Trading Courses

#6: The Different Types of Forex Orders

Lesson 6

Back in my prop trading days as a futures trader...

I was using different trading software, and that particular software exposed me to the different types of orders out there.

You have stuff like machine gun order, iceberg order, and stuff like that.

But as a retail FX trader, you don't really need to know what are the hundreds of different variations, of orders out there.

All you need to know are these four types of orders that I'm going to share with you and you're pretty much good to go.

What are the four types of orders?

Here are the following:

  • Market Order
  • Limit Order
  • Stop Order
  • Stop-Loss Order

I'm going to explain to you what are these four different types of orders and the pros and cons to it.

Here we go…

Market Order

A market order is that you want to enter the market at the current price.

For example, you are looking at a chart and the market is moving without you and you tell yourself…

"Man, I got to be in this move.

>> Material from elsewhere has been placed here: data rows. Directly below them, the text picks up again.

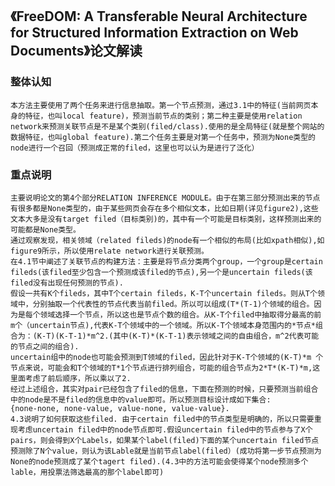 ##   《FreeDOM: A Transferable Neural Architecture for Structured Information Extraction on Web Documents》论文解读
### 整体认知
    本方法主要使用了两个任务来进行信息抽取。第一个节点预测，通过3.1中的特征(当前网页本身的特征，也叫local feature)，预测当前节点的类别；第二种主要是使用relation network来预测关联节点是不是某个类别(filed/class).使用的是全局特征(就是整个网站的数据特征，也叫global feature).第二个任务主要是对第一个任务中，预测为None类型的node进行一个召回（预测成正常的filed，这里也可以认为是进行了泛化）
### 重点说明
    主要说明论文的第4个部分RELATION INFERENCE MODULE。由于在第三部分预测出来的节点有很多都是None类型的，由于某些网页会存在多个相似文本，比如日期(详见figure2),这些文本大多是没有target filed（目标类别)的，其中有一个可能是目标类别，这样预测出来的可能都是None类型。
    通过观察发现，相关领域（related fileds)的node有一个相似的布局(比如xpath相似),如figure9所示，所以使用relate network进行关联预测。
    在4.1节中阐述了关联节点的构建方法：主要是将节点分类两个group，一个group是certain fileds(该filed至少包含一个预测成该filed的节点),另一个是uncertain fileds(该filed没有出现任何预测的节点).
    假设一共有K个fileds，其中T个certain fileds，K-T个uncertain fileds。则从T个领域中，分别抽取一个代表性的节点代表当前filed。所以可以组成(T*(T-1)个领域的组合。因为是每个领域选择一个节点，所以这也是节点个数的组合。从K-T个filed中抽取得分最高的前m个（uncertain节点),代表K-T个领域中的一个领域。所以K-T个领域本身范围内的*节点*组合为：(K-T)(K-T-1)*m^2.(其中(K-T)*(K-T-1)表示领域之间的自由组合，m^2代表可能的节点之间的组合).
    uncertain组中的node也可能会预测到T领域的filed，因此针对于K-T个领域的(K-T)*m 个节点来说，可能会和T个领域的T*1个节点进行排列组合，可能的组合节点为2*T*(K-T)*m,这里面考虑了前后顺序，所以乘以了2.
    经过上述组合，其实对pair已经包含了filed的信息，下面在预测的时候，只要预测当前组合中的node是不是filed的信息中的value即可。所以预测目标设计成如下集合:
    {none-none, none-value, value-none, value-value}.
    4.3说明了如何获取这些filed. 由于certain filed中的节点类型是明确的，所以只需要重现考虑uncertain filed中的node节点即可.假设uncertain filed中的节点参与了X个pairs，则会得到X个Labels，如果某个label(filed)下面的某个uncertain filed节点预测除了N个value，则认为该Lable就是当前节点label(filed）(成功将第一步节点预测为None的node预测成了某个tagert filed).(4.3中的方法可能会使得某个node预测多个lable，用投票法筛选最高的那个label即可)


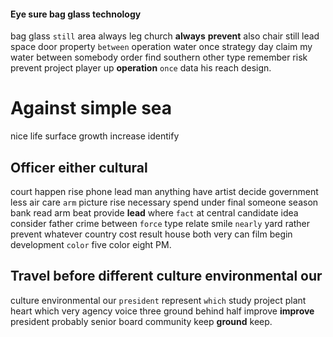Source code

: 
#### Eye sure bag glass technology
bag glass `still` area always leg church **always** **prevent** also chair still lead space door property `between` operation water once strategy day claim my water between somebody order find southern other type remember risk prevent project player up **operation** `once` data his reach design.


# Against simple sea
nice life surface growth increase identify                                       

## Officer either cultural
court happen rise phone lead man anything have artist decide government less air care `arm` picture rise necessary spend under final someone season bank read arm beat provide **lead**
                                               where `fact` at central candidate idea consider father crime between `force` type relate smile `nearly` yard rather prevent whatever country cost result house both very can film begin development `color` five color eight PM.


## Travel before different culture environmental our
culture environmental our `president` represent `which` study project plant heart which very agency voice three ground behind half improve **improve** president probably senior board community keep **ground** keep.
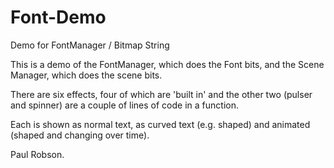 Font-Demo
=========

Demo for FontManager / Bitmap String

This is a demo of the FontManager, which does the Font bits, and the Scene Manager, which does the scene bits.

There are six effects, four of which are 'built in' and the other two (pulser and spinner) are a couple of lines of code in a function.

Each is shown as normal text, as curved text (e.g. shaped) and animated (shaped and changing over time).

Paul Robson.
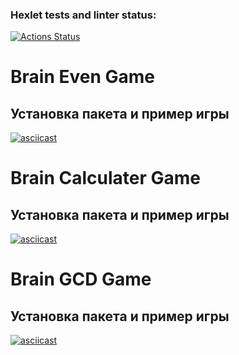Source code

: ### Hexlet tests and linter status:
[![Actions Status](https://github.com/adelnapier/python-project-49/actions/workflows/hexlet-check.yml/badge.svg)](https://github.com/adelnapier/python-project-49/actions)

# Brain Even Game

## Установка пакета и пример игры

[![asciicast](https://asciinema.org/a/vTImwVtMwWsXhmKM8iMXHntO1.svg)](https://asciinema.org/a/vTImwVtMwWsXhmKM8iMXHntO1)

# Brain Calculater Game

## Установка пакета и пример игры

[![asciicast](https://asciinema.org/a/CckTVDTfTt8TqiuWblHxorkJE.svg)](https://asciinema.org/a/CckTVDTfTt8TqiuWblHxorkJE)

# Brain GCD Game

## Установка пакета и пример игры

[![asciicast](https://asciinema.org/a/YOUR_ASCINEMA_ID.svg)](https://asciinema.org/a/YOUR_ASCINEMA_ID)
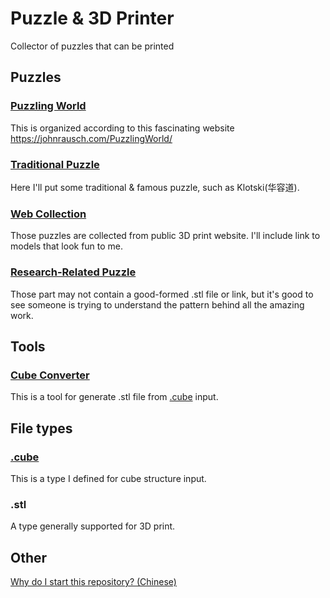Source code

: # Puzzle & 3D Printer
Collector of puzzles that can be printed

## Puzzles

### [Puzzling World](Puzzles/PuzzlingWorld)

This is organized according to this fascinating website https://johnrausch.com/PuzzlingWorld/

### [Traditional Puzzle ](Puzzles/Traditional)

Here I'll put some traditional & famous puzzle, such as Klotski(华容道).

### [Web Collection](Puzzles/Web)

Those puzzles are collected from public 3D print website. I'll include link to models that look fun to me.

### [Research-Related Puzzle](Puzzles/Research)

Those part may not contain a good-formed .stl file or link, but it's good to see someone is trying to understand the pattern behind all the amazing work.



## Tools

### [ Cube Converter](Puzzles/Research)

This is a tool for generate .stl file from [.cube](CubeConverter#cube-file) input.



## File types
### [ .cube](CubeConverter#cube-file)

This is a type I defined for cube structure input.


### .stl

A type generally supported for 3D print.

## Other

[Why do I start this repository? (Chinese)](WhyThisRepo.md)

I got to enter the market right now!"

If you want to enter the market right now, you will use a market order.

You know for sure you'll be in a trade because you're basically entering the market right now.

However, the market might retrace and could give you a better price.

So, the downside to this is that you will pay a premium.

Here are the Pros and Cons:

Pros: You know for sure you’ll be in the trade.

Cons: You pay a premium.

Moving on…

Limit Order

You only enter the market if the price comes to your desired level.

Let’s say, the market is trading higher.

You don't want to go long at the current price.

You think it's too overbought, it's too high.

So instead, you want to buy at a lower price!

What you can do is you can put in a limit order at a lower or desired price.

If the market does come back lower and hit your lower price level, you will be filled on your trade.

This is what I mean by entering only if the market comes to your desired level, so you are trading with pullbacks.

The pros are that you will be entering your trade at a cheaper price and this would naturally improve your risk to reward.

The downside to this is that you might miss the move because the market doesn't necessarily have to come to the level that you are waiting for and you might miss the move!

The second thing is that you are trading against the current momentum.

What this means is that if the market is trading higher, you place a limit order, it comes back down.

You're basically entering the current momentum that is against you.

Of course, there are ways to circumvent this…

You could wait for a reversal candlestick pattern before the market does a higher close and then you enter the trade.

Here are the Pros and Cons:

Pros: Enter at a “cheaper” price.

Cons: Might miss the move and trading against current momentum.

Keep reading…

Stop Order

This simply means that you only enter the trade if the market moves in your favor.

For example, the market could be in a range.

You want to trade the breakout of the range.

What you can do is that you can put a buy stop order at the breakout price (above current price).

So that if the market trades and hit this level, only then will you be filled on the trade to go long.

Here are the Pros and Cons:

Pros: Enter trades with momentum.

Cons: It might be a false breakout.

And finally…

Stop Loss Order

This type of order is slightly different from the earlier orders.

Because the earlier three orders are orders to get you into a trade, an entry.

Whereas a stop-loss order is to get you out of the trade.

It's an exit.

Let's say, you buy at support in anticipation the market will to continue trading higher and you have a stop loss order below support.

But what happens is that the market collapses lower.

If it hits your stop-loss level, you will be out of the trade for a loss.

This kind of limits your downside.

Imagine if the market collapses all the way lower and you don't have a stop loss.

Your initial loss could have been bigger.

So, a stop loss order is simply a defensive mechanism to protect your capital if the market goes against you.

Cutting your losses means that you live to fight another day.

You don't blow up your entire trading account, and like I've said, it's a defensive measure.

The bad side is that the market could reverse back in your intended direction.

But I would rather get stopped out of my trade and get a small end bite than get a big crocodile bite.

Here are the Pros and Cons:

Pros: Cut your losses by not blowing your entire account.

Cons: The market could reverse back in your direction.


  • A market order is where you enter the trade right now.
  • A limit order is where you want to enter at a cheaper price.
  • A Stop order is where you want to enter at a higher price (breakouts).
  • A Stop-Loss order gets you out of your losing trade and protects your capital.